Informacoes sobre ordens
| Nome do Produto | Numero de Catalogo | UNID | Preco | Qde | FAVORITOS | |
beta Actin Plasmídeo duplo de Nickase (h) | sc-400000-NIC | 20 µg | $410.00 | |||
beta Actin Plasmídeo duplo de Nickase (h2) | sc-400000-NIC-2 | 20 µg | $410.00 |
ACTB codifica a beta-actina humana, uma proteína do citoesqueleto altamente conservada que polimeriza em microfilamentos para sustentar a forma celular, a integridade mecânica e o transporte intracelular. A dinâmica da beta-actina coordena-se com proteínas ligantes de actina em vias que controlam a adesão celular, a migração, a citocinese e a endocitose, e conecta-se a redes de sinalização como a regulação, por GTPases da família Rho, do remodelamento de actina. Como a arquitetura de actina influencia a organização da cromatina e a mecanotransdução, ACTB é frequentemente usado como referência de homeostase celular, ao mesmo tempo que atua como um nó funcional em estudos de motilidade e de respostas celulares ao estresse. Alterações na regulação da actina e em processos do citoesqueleto associados a ACTB estão implicadas em diversos fenótipos relevantes para doenças, incluindo invasão alterada, defeitos de desenvolvimento e patologias do citoesqueleto.
beta Actin O Plasmídeo de Nickase Dupla (h) consiste num par de plasmídeos combinados, concebidos para a edição de alta especificidade do locus ACTB em linhas celulares human. Cada plasmídeo expressa uma nickase Cas9 D10A e um sgRNA distinto que tem como alvo cadeias de ADN opostas dentro de ACTB. Quando direcionadas para locais adjacentes em cadeias de ADN opostas, as duas nickases geram cortes deslocados numa única cadeia que, em conjunto, produzem uma quebra escalonada de cadeia dupla, exigindo uma atividade coordenada no alvo por parte de ambas as guias. A quebra de ADN resultante é resolvida por vias de reparação celular endógenas, mais frequentemente através da junção de extremidades não homólogas (NHEJ), levando a inserções ou deleções que perturbam a função ACTB. Ao exigir o envolvimento de dois sgRNA no locus alvo, a abordagem de dupla nickase aumenta a especificidade da edição e fornece uma estratégia CRISPR complementar para aplicações em que se deseja um controlo adicional sobre a precisão do direcionamento.

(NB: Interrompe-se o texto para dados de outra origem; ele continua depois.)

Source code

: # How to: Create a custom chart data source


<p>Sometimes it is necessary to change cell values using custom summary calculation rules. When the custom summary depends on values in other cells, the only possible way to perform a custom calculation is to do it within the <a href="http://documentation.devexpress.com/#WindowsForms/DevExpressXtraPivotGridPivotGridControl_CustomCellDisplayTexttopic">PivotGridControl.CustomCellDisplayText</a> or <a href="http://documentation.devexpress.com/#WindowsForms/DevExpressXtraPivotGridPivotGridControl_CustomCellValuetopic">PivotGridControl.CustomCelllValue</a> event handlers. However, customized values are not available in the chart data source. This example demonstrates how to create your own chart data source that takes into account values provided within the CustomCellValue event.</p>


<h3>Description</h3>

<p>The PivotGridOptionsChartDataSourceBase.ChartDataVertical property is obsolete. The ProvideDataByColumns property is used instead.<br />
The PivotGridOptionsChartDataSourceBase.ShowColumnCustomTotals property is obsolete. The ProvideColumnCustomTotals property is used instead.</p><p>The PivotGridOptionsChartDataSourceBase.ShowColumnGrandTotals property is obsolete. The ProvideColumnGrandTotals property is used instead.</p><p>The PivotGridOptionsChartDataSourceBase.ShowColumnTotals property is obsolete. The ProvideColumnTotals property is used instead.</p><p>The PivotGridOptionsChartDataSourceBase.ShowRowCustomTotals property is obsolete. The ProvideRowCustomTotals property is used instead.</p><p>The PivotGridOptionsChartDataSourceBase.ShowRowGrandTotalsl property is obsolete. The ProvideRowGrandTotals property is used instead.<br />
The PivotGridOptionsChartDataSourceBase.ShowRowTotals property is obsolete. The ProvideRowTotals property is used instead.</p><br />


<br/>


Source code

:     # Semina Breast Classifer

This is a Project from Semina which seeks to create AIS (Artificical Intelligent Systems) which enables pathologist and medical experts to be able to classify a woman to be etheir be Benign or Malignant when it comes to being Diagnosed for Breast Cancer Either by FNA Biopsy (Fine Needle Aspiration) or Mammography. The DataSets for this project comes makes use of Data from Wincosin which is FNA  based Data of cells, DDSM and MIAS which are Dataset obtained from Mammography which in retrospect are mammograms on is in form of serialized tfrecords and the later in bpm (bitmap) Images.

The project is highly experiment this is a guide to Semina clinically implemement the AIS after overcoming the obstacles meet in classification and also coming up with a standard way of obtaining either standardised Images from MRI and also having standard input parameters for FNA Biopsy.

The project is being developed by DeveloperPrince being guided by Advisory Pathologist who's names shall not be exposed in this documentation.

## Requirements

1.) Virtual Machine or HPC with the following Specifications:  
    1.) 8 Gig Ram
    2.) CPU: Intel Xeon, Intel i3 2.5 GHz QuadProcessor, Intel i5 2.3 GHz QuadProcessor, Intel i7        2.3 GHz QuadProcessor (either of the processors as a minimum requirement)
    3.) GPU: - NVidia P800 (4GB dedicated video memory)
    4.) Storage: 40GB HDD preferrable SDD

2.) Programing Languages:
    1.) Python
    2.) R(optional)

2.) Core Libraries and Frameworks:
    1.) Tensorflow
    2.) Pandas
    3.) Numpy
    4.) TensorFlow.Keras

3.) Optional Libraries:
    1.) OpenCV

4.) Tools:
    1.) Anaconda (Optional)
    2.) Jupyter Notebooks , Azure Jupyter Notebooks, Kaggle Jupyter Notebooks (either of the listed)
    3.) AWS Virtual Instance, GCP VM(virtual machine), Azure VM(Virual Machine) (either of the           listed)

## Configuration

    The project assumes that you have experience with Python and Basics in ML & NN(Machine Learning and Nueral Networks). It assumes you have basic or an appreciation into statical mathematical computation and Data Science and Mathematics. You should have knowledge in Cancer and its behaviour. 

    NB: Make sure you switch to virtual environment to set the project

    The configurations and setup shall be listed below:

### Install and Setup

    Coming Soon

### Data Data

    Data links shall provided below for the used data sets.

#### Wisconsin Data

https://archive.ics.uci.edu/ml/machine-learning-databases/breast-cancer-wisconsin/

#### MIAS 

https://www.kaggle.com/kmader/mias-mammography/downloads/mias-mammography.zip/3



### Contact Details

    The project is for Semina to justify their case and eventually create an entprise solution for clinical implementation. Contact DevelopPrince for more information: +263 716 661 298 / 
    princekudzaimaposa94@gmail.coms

Para apoiar a identificação eficiente das células editadas, um plasmídeo codifica GFP para visualização fluorescente das populações transfectadas, enquanto o plasmídeo complementar transporta um gene de resistência à puromicina para seleção antibiótica. Em conjunto, estas características apoiam o enriquecimento eficiente das populações co-transfectadas e simplificam a validação dos clones com ACTB interrompido.
Apenas para uso em investigação. Não se destina a uso diagnóstico ou terapêutico.